There are over 2,700 YMCAs in the U.S. and it’s hard being more than an hour from one of them. They have spin bikes (and pools) galore. Even though it’s not perfect, two-plus hours on a stationary bike at the Y beats two-plus hours watching Dora the Explorer re-runs with the kids. Consider a borrowed bike or one rented from the local bike shop you called a month ago—again this is where planning ahead becomes crucial.
Many types of alternative or dry land exercise can be good substitutes to swim-bike-run from stand-up paddleboarding, CrossFit, circuit training with push-ups, box jumps, burpees and the like, to weights or even stretch cords. As with the other recommendations, setting it up a month in advance pays dividends.

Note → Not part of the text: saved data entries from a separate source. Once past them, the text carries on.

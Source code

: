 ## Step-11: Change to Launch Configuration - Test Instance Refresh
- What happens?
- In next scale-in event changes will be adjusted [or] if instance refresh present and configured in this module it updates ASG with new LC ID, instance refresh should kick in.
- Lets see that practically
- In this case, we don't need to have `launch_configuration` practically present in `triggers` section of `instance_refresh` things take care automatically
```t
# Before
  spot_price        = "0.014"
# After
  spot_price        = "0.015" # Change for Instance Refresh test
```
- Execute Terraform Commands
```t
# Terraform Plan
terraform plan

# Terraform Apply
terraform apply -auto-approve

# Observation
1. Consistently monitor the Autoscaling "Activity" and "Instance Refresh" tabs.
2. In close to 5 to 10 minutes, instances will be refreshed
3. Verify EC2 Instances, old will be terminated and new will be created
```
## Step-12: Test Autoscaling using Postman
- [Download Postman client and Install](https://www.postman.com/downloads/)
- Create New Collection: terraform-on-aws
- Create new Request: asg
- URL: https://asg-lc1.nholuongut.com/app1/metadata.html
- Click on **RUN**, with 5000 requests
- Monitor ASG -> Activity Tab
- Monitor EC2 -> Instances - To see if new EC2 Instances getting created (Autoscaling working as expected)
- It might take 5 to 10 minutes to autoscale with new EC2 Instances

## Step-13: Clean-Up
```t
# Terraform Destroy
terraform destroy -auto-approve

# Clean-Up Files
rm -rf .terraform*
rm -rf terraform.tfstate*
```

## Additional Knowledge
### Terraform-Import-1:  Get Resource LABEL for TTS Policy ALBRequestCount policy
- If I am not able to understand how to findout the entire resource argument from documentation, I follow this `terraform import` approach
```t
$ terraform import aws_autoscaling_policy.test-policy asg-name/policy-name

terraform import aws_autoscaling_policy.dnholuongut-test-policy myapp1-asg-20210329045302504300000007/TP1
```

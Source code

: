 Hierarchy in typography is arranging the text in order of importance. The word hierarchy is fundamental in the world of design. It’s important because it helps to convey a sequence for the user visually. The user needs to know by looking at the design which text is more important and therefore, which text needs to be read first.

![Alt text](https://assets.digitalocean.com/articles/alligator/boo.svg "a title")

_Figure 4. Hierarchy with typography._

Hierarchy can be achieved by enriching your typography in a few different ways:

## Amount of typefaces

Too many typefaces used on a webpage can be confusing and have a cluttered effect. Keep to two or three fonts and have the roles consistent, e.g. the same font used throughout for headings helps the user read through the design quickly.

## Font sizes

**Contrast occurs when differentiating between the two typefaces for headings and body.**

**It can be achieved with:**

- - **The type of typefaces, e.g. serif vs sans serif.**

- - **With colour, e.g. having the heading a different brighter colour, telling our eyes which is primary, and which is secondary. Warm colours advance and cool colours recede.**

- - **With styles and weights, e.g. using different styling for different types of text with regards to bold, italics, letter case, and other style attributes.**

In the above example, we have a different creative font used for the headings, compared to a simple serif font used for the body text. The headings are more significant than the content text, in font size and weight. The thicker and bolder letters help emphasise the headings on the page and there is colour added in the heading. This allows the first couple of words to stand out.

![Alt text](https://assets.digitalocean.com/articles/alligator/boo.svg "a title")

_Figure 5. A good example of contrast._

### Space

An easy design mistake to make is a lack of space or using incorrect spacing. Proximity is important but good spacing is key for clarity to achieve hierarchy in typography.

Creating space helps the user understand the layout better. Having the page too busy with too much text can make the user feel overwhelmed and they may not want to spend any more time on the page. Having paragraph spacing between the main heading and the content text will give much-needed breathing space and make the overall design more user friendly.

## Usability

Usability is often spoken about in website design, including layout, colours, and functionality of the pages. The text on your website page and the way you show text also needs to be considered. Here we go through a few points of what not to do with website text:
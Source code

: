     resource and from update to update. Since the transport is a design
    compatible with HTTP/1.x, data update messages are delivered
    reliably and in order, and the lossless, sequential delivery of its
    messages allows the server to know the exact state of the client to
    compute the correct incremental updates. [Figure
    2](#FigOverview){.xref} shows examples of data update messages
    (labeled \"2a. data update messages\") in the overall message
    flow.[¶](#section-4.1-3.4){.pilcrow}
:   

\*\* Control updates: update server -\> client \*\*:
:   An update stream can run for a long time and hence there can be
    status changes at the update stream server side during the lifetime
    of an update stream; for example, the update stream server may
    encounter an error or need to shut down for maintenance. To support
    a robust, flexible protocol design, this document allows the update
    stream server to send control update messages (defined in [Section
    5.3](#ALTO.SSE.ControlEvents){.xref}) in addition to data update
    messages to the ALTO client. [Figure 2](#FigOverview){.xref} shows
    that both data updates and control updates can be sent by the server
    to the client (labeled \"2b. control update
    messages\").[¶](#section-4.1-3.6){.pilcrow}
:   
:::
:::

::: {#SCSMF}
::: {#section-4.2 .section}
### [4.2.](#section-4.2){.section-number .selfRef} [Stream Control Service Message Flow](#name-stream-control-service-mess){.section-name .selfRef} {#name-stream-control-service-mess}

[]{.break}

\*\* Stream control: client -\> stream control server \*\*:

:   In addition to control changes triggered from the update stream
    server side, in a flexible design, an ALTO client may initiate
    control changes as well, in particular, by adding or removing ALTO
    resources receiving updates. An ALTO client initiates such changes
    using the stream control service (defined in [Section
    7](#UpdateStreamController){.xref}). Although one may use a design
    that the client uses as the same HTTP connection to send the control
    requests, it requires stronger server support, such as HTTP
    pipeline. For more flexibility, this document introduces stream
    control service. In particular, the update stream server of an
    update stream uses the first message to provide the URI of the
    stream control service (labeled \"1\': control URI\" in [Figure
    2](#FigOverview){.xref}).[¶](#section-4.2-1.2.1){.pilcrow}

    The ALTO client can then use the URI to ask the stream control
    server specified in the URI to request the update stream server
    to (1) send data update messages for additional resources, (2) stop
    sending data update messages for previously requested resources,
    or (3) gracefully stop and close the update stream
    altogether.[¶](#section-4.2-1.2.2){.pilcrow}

A couple more things to remember about vacation. We don’t have nearly as much dietary control as we do at home and there’s inevitable weight gain. Anticipate it on your initial weigh in once home.
The good news is that once back to your normal schedule, the tonnage departs fairly quickly. Remember that this can also be a great opportunity for extended, high-quality sleep.
A chance to refresh, to even store up a little badly needed rest. Not having the need to combine work and sleep may even allow a couple days where the alarm clock isn’t even considered. This is a true bonus so take advantage of it. In summary:
- Planning ahead for your vacation workout needs improves your chances of success and having a mellow approach toward each day.
- If you identify three key workouts for the week, and discuss their importance with your spouse ahead of time, you’re more likely to consider the week a tri success.
- Match your periodization with vacation such that it’s a recovery week requiring a lower training commitment.
- Note that with a loss of control of your diet, you will likely gain weight while away from home. Plan this into your life and your first couple weeks home to ensure racing weight success.